I limited myself to just being able to use fabrics from the remnant bin at the store. The remnant bin is where the final bits of fabric go when there is not enough on the bolt to make a yard. It is literally a bin, and it was nice to have a narrow selection to choose from instead of all that was available in the giant box store. The newness of making pillow monsters was thrilling, and I became obsessed. I would sew into the late hours of the night, and then wake up extra early to sew some more. After months of being depressed, I started to feel alive again.
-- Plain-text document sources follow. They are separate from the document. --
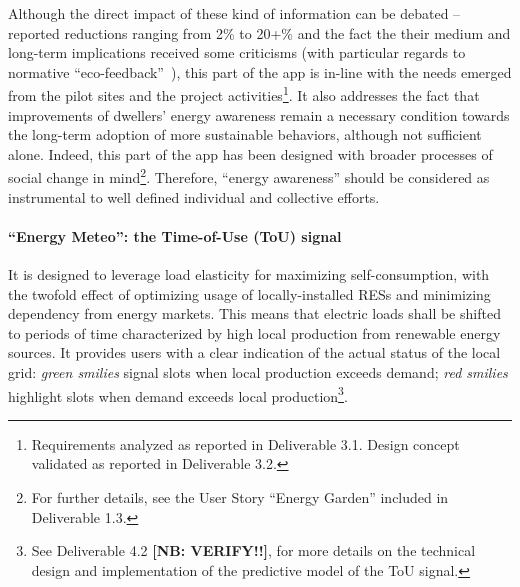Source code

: Although the direct impact of these kind of information can be debated -- reported reductions ranging from 2\% to 20+\% \citep{eea_report} and the fact the their medium and
long-term implications received some criticisms (with particular regards to normative ``eco-feedback''~\citep{Strengers2012,Cakici2014}), this part of the app is in-line with the needs emerged from
the pilot sites and the project activities\footnote{Requirements analyzed as reported in Deliverable 3.1. Design concept validated as reported in Deliverable 3.2.}.
It also addresses the fact that improvements of dwellers' energy awareness remain a necessary condition towards the long-term adoption of more sustainable behaviors,
although not sufficient alone. Indeed, this part of the app has been designed with broader processes of social change
in mind\footnote{For further details, see the User Story ``Energy Garden'' included in Deliverable 1.3.}. Therefore, ``energy awareness'' should be considered as instrumental to
well defined individual and collective efforts. 


\paragraph{``Energy Meteo'': the Time-of-Use (ToU) signal} 
It is designed to leverage load elasticity for maximizing self-consumption, with the twofold effect of optimizing usage of locally-installed RESs and minimizing dependency from energy markets. This means that electric loads shall be shifted to periods of time characterized by high local production from renewable energy sources.
It provides users with a clear indication of the actual status of the local grid: \textit{green smilies} signal slots when local production exceeds demand; \textit{red smilies} highlight slots
when demand exceeds local production\footnote{See Deliverable 4.2 \textbf{[NB: VERIFY!!]}, for more details on the technical design and implementation of the predictive model of the ToU signal.}.

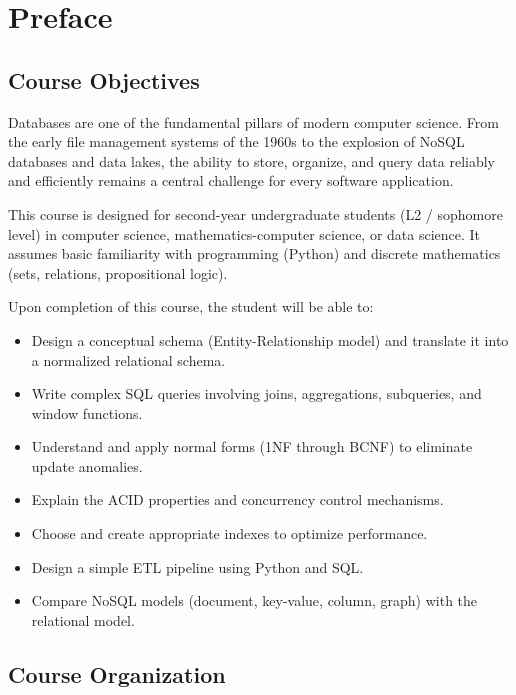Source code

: \chapter*{Preface}

\section*{Course Objectives}

Databases are one of the fundamental pillars of modern computer science.
From the early file management systems of the 1960s to the explosion of
NoSQL databases and data lakes, the ability to store, organize, and query
data reliably and efficiently remains a central challenge for every
software application.

This course is designed for second-year undergraduate students (L2 / sophomore level)
in computer science, mathematics-computer science, or data science. It assumes
basic familiarity with programming (Python) and discrete mathematics (sets,
relations, propositional logic).

Upon completion of this course, the student will be able to:
\begin{itemize}
    \item Design a conceptual schema (Entity-Relationship model) and translate
          it into a normalized relational schema.
    \item Write complex SQL queries involving joins, aggregations, subqueries,
          and window functions.
    \item Understand and apply normal forms (1NF through BCNF) to eliminate
          update anomalies.
    \item Explain the ACID properties and concurrency control mechanisms.
    \item Choose and create appropriate indexes to optimize performance.
    \item Design a simple ETL pipeline using Python and SQL.
    \item Compare NoSQL models (document, key-value, column, graph)
          with the relational model.
\end{itemize}

\section*{Course Organization}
When sewing pillows, or pillow monsters, or dolls, you sew them together inside out and then you leave a hole to pull them right-side out, and that moment in-between inside and right-side outs is pretty exhilarating (doll-maker's high?).
It wasn't long before my pillow monster heads started evolving and growing limbs. Looking back at these photos, the monsters seem a bit rough and crass, but there is also an energy to them that I like, that comes from being a beginner.
My blog was somehow gaining a readership, and someone recommended I sell these monsters on Etsy, and so I opened a shop. For those of you that don't know (are there still people that don't---I wonder), Etsy is an online host for artists and crafts people to sell their goods. The whole blogging and online selling really sat well with me. My husband can easily paint paintings and then store them in the basement and never tire of it, it's a trait I deeply envy. With me, I require more of a give and take. In art school, professors are interested in what you are doing, and your fellow students actively engage in your work during critiques, but outside of the school setting, you are on your own. This is especially true if you move back home to the suburbs and away from the art community you established during school. I found another community online, and it felt nice. Selling work you make is also a very good feeling.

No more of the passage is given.